▸ Task details
Find and copy the lines in the records beneath this task that contain the word "Document".

▸ Data for the task
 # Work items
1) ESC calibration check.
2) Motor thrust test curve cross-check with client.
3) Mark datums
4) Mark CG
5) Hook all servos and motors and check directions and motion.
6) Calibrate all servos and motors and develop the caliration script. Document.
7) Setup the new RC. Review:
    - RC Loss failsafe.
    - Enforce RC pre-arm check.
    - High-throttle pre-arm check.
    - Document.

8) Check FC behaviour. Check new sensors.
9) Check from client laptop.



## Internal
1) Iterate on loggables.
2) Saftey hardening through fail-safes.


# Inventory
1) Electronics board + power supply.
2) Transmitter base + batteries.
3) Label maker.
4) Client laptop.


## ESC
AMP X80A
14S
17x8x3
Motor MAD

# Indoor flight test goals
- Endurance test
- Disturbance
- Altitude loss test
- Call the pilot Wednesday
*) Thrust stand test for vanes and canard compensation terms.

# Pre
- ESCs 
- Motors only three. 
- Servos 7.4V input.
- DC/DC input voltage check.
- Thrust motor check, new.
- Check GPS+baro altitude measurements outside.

▸ Answer space
6) Calibrate all servos and motors and develop the caliration script. Document.
    - Document.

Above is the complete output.